Si parte con “All night long”, pezzo decisamente rock venato di forti tinte boogie in cui Devon dimostra di avere una bella voce con le caratteristiche soul e nere come quella di Gregg. Anche Duane ricorda nell’inflessione vocale il padre Dickie, quindi un timbro più country-rock, come dimostra “Shinin’” brano limpido dalla ritmica sostenuta, un tappeto di chitarre ed organo mentre Betts Jr. intona una melodia piacevole ed immediata.
Anche la successiva “Try” e un buon rock’n’roll, di breve durata, ma incisivo con ancora le sei corde in evidenza. Ecco il turno del brano omonimo bella canzone tra southern soul e R’n’B molto ben costruita ed eseguita che fa da apripista al primo momento di livello superiore, cioè “Autumn breeze” che si protrae per nove minuti, una ballata sudista che si apre nella seconda parte in una serie di assoli in chiaro stile jam. Farà faville sul palco.
Il disco prosegue in modo dignitoso fino al gran finale con altri due pezzi degni di essere ricordati a lungo. Il primo è una rilettura di “Southern accents” di Tom Petty. Viene reso dando risalto all’aspetto melodico e al piano posto dietro alla voce. Magnifica e toccante ballata.

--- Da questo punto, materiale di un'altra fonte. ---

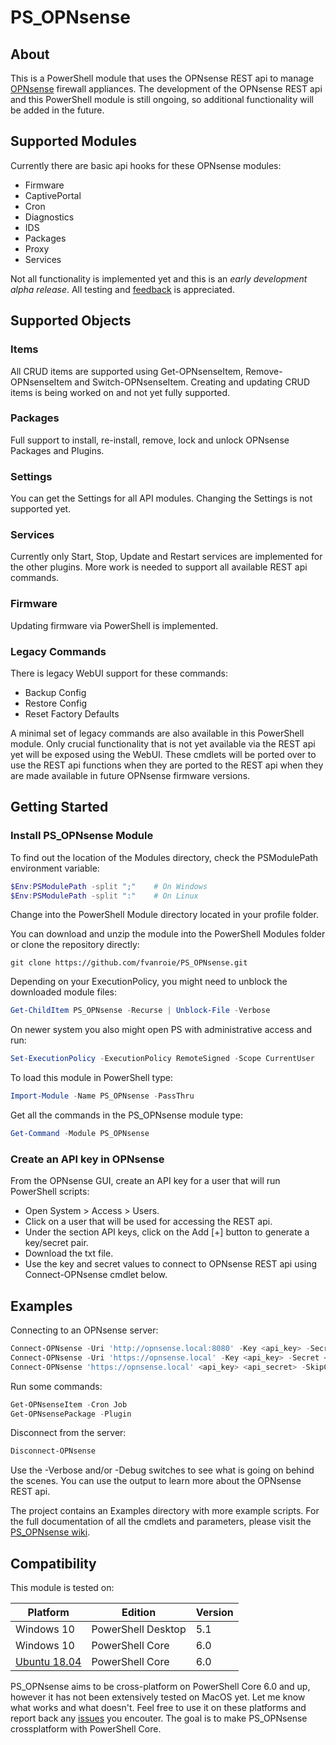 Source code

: # PS_OPNsense

## About
This is a PowerShell module that uses the OPNsense REST api to manage [OPNsense](https://opnsense.org/) firewall appliances.
The development of the OPNsense REST api and this PowerShell module is still ongoing, so additional functionality will be added in the future.

## Supported Modules
Currently there are basic api hooks for these OPNsense modules:
- Firmware
- CaptivePortal
- Cron
- Diagnostics
- IDS
- Packages
- Proxy
- Services

Not all functionality is implemented yet and this is an *early development alpha release*. All testing and [feedback](https://github.com/fvanroie/PS_OPNsense/issues) is appreciated.

## Supported Objects

### Items
All CRUD items are supported using Get-OPNsenseItem, Remove-OPNsenseItem and Switch-OPNsenseItem.
Creating and updating CRUD items is being worked on and not yet fully supported.

### Packages
Full support to install, re-install, remove, lock and unlock OPNsense Packages and Plugins.

### Settings
You can get the Settings for all API modules. Changing the Settings is not supported yet.

### Services
Currently only Start, Stop, Update and Restart services are implemented for the other plugins. More work is needed to support all available REST api commands.

### Firmware
Updating firmware via PowerShell is implemented.

### Legacy Commands
There is legacy WebUI support for these commands:
- Backup Config
- Restore Config
- Reset Factory Defaults

A minimal set of legacy commands are also available in this PowerShell module. Only crucial functionality that is not yet available via the REST api yet will be exposed using the WebUI.
These cmdlets will be ported over to use the REST api functions when they are ported to the REST api when they are made available in future OPNsense firmware versions.

## Getting Started

### Install PS_OPNsense Module
To find out the location of the Modules directory, check the PSModulePath environment variable:
```powershell
$Env:PSModulePath -split ";"    # On Windows
$Env:PSModulePath -split ":"    # On Linux
```
Change into the PowerShell Module directory located in your profile folder.

You can download and unzip the module into the PowerShell Modules folder or clone the repository directly:
```git
git clone https://github.com/fvanroie/PS_OPNsense.git
```

Depending on your ExecutionPolicy, you might need to unblock the downloaded module files:
```powershell
Get-ChildItem PS_OPNsense -Recurse | Unblock-File -Verbose
```

On newer system you also might open PS with administrative access and run:
```powershell
Set-ExecutionPolicy -ExecutionPolicy RemoteSigned -Scope CurrentUser
```

To load this module in PowerShell type:
```powershell
Import-Module -Name PS_OPNsense -PassThru
```
Get all the commands in the PS_OPNsense module type:
```powershell
Get-Command -Module PS_OPNsense
```

### Create an API key in OPNsense
From the OPNsense GUI, create an API key for a user that will run PowerShell scripts:
- Open System > Access > Users.
- Click on a user that will be used for accessing the REST api.
- Under the section API keys, click on the Add [+] button to generate a key/secret pair.
- Download the txt file.
- Use the key and secret values to connect to OPNsense REST api using Connect-OPNsense cmdlet below.

## Examples
Connecting to an OPNsense server:
```powershell
Connect-OPNsense -Uri 'http://opnsense.local:8080' -Key <api_key> -Secret <api_secret>
Connect-OPNsense -Uri 'https://opnsense.local' -Key <api_key> -Secret <api_secret> -Verbose -Debug
Connect-OPNsense 'https://opnsense.local' <api_key> <api_secret> -SkipCertificateCheck
```
Run some commands:
```powershell
Get-OPNsenseItem -Cron Job
Get-OPNsensePackage -Plugin
```
Disconnect from the server:
```powershell
Disconnect-OPNsense
```

Use the -Verbose and/or -Debug switches to see what is going on behind the scenes. You can use the output to learn more about the OPNsense REST api.

The project contains an Examples directory with more example scripts. For the full documentation of all the cmdlets and parameters, please visit the [PS_OPNsense wiki](https://github.com/fvanroie/PS_OPNsense//wiki/).

## Compatibility
This module is tested on:

Platform          | Edition            | Version
------------------|--------------------|--------
Windows 10        | PowerShell Desktop | 5.1
Windows 10        | PowerShell Core    | 6.0
[Ubuntu 18.04](https://github.com/fvanroie/PS_OPNsense/wiki/Install-PowerShell-on-Ubuntu-18.04-beta) | PowerShell Core    | 6.0

PS_OPNsense aims to be cross-platform on PowerShell Core 6.0 and up, however it has not been extensively tested on MacOS yet. Let me know what works and what doesn't.
Feel free to use it on these platforms and report back any [issues](https://github.com/fvanroie/PS_OPNsense/issues) you encouter. The goal is to make PS_OPNsense crossplatform with PowerShell Core.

La chiusura è nelle note di “Long gone”, traccia che si sviluppa sulla durata di sei minuti, una ballatona intrisa di sud fino al midollo e di grande impatto emotivo in cui i due leader si alternano alla voce e che nel finale si lasciano andare ad una coda strumentale di grande forza espressiva.
Non mi aspettavo particolari emozioni all’ascolto, invece sono stato ripagato da un buon lavoro che in alcuni momenti si dimostra anche ottimo. Per gli amanti del genere manna dal cielo!!!